Missing Art of the Metroplex - What Happened to the Hands of God?


UPDATE:  On October 6th, 2017, the Dallas Morning News announced it was moving it's headquarters to the former Dallas Library which had been vacant since 1982. The building is part of the Statler Hotel redevelopment project across from the Main Street Gardens.
   I thought this would be an appropriate time to remember the 'Hands of God' statue that once graced the Library. The brackets of the statue are still visible on the building. But what happened to the sculpture?  Our story from 2011.

What happened to this man's statue that once adorned the outside of the Dallas Public Library? 

   Downtown Dallas recently received a bit of excellent news. The 1950's era Statler Hotel, which sits vacant across from the new Main Street Garden, was recently purchased for renovation. The building, which was on the National Trust for Historic Preservation's Most Endangered List, will now be renovated, adding another completed piece to the Downtown puzzle.

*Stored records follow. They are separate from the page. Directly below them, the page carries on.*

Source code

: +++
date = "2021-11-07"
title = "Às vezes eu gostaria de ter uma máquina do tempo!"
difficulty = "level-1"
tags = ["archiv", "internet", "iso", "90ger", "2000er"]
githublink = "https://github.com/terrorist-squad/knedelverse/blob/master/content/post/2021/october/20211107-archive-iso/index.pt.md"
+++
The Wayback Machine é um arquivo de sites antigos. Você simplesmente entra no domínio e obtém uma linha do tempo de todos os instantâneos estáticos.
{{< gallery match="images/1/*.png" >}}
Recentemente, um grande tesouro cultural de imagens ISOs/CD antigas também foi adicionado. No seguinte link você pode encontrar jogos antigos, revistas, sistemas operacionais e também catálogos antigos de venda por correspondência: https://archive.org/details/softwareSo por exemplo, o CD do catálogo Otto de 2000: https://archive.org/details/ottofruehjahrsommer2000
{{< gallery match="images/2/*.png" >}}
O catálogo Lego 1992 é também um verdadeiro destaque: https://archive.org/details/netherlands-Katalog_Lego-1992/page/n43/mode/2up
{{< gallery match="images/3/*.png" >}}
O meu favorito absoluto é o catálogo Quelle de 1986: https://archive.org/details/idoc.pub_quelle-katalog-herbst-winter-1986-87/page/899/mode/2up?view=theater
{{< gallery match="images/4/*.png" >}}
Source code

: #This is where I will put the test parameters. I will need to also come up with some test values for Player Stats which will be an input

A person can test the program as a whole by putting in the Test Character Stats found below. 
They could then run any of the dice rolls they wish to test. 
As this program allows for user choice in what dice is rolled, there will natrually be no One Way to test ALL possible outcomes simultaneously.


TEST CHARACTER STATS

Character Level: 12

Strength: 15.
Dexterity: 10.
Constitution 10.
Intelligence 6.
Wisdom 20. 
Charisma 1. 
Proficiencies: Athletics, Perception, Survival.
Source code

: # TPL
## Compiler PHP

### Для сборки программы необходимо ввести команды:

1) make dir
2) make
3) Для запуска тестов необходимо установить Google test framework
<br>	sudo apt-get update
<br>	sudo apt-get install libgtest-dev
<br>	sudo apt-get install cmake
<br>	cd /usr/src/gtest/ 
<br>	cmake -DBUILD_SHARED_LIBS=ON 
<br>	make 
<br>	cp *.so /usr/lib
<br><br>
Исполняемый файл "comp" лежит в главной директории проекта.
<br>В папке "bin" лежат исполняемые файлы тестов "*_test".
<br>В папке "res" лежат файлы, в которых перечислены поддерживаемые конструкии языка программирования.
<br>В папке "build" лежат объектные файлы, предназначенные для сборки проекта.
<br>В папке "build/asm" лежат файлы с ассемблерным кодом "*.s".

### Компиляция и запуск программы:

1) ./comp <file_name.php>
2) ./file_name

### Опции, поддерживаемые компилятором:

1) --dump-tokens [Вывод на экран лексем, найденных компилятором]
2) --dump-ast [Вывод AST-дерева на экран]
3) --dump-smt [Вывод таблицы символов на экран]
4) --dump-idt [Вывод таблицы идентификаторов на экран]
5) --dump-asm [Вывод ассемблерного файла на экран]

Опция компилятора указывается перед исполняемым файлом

  Part of the sale included the neighboring abandoned building, the mid century modern structure which was once  the site of the Dallas Public Library. The library, designed by noted Dallas architect George Dahl was left vacant after the library moved to its current site across from City Hall in 1982.

The old library on the left, the Statler Hotel to the right


  When the original library was built in 1956 on the corner of Commerce and Harwood, noted artist Marshall Fredericks was commissioned to supply a sculpture to capture the essence of the new facility. His idea, a boy supported by the hands of God, holding a book and reaching upwards.

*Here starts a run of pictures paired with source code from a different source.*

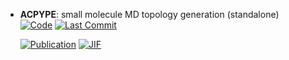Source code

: 



- **ACPYPE**: small molecule MD topology generation (standalone)  
    [![Code](https://img.shields.io/github/stars/alanwilter/acpype?style=for-the-badge&logo=github)](https://github.com/alanwilter/acpype) 
    [![Last Commit](https://img.shields.io/github/last-commit/alanwilter/acpype?style=for-the-badge&logo=github)](https://github.com/alanwilter/acpype) 

    [![Publication](https://img.shields.io/badge/Publication-Citations:56-blue?style=for-the-badge&logo=bookstack)](https://doi.org/10.1016/j.softx.2019.100241) 
    [![JIF](https://img.shields.io/badge/Impact_Factor-2.40-purple?style=for-the-badge&logo=academia)](https://doi.org/10.1016/j.softx.2019.100241)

   However, the library board was taken aback when the original drawings of the artwork featured a boy in all his pureness. (In other words, naked) The board requested changes, and the boy was redone, shirtless but with pants. (some may say that this was creepy in a new and different way).

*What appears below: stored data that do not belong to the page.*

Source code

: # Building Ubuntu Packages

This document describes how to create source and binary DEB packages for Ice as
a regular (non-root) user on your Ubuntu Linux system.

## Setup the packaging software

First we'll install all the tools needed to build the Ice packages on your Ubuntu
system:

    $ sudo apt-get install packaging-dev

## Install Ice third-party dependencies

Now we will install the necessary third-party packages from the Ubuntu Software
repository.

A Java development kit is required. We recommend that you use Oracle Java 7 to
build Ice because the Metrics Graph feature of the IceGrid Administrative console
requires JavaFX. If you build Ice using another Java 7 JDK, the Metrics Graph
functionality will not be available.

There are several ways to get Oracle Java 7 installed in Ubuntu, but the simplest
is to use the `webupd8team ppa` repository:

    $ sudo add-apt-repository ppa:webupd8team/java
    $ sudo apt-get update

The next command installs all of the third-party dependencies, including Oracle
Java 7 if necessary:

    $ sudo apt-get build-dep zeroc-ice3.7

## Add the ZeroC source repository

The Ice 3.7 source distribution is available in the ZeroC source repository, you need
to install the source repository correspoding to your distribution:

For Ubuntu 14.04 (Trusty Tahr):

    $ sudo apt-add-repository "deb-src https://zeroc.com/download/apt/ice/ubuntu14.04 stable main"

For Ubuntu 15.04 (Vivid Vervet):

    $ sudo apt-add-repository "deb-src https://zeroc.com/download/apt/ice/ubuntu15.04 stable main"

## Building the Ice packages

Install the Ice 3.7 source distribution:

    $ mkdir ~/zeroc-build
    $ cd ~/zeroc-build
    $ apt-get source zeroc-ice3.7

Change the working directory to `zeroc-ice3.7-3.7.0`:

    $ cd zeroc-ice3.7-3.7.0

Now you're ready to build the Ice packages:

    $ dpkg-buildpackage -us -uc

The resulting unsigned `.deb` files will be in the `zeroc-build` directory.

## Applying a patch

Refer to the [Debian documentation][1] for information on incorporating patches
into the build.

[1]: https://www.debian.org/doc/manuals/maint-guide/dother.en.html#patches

   Frederick's massive aluminum sculpture (seen above) adorned the library's outer wall until it closed in 1983. When the facility was moved, the library's director declined to take the Hands to the new library, still embarrassed over the city ordered modifications, feeling that it was a poor compromise of Fredericks original vision.

   The building was sold and the new owners took possession of the artwork. Sadly, the owner defualted on the mortgage and passed ownership of the building and sculpture back to the bank. Then in late 1993, the bank failed. The sculpture and the old library then passed to the FDIC.

   If you walk by the building today, which is located on the southeast side of Main Street Gardens, you can see the giant brackets that once held the Hands of God. A ghostly outline appears where the statue once hung. What happened to the sculpture?


The brackets and the faded outline on the outside of the old library.

   In 1993, the Federal Deposit Insurance Corporation offered the Hands back to the city for a mere $20,000. The city declined the offer, stating that it didn't have the funds to move and maintain the sculpture after the purchase.

   Meanwhile, the sculptur, Marshall Fredericks, in his 80's and with his health failing, fearing that the building would be be torn down and the Hands lost forever, asked his namesake museum to purchase the piece. Today, Youth in the Hands of God can be found at the Marshall Fredericks Museum in Saginaw, Michigan along with a variety of other Fredericks pieces. The Hands, seen below, sits safely outside the main gallery.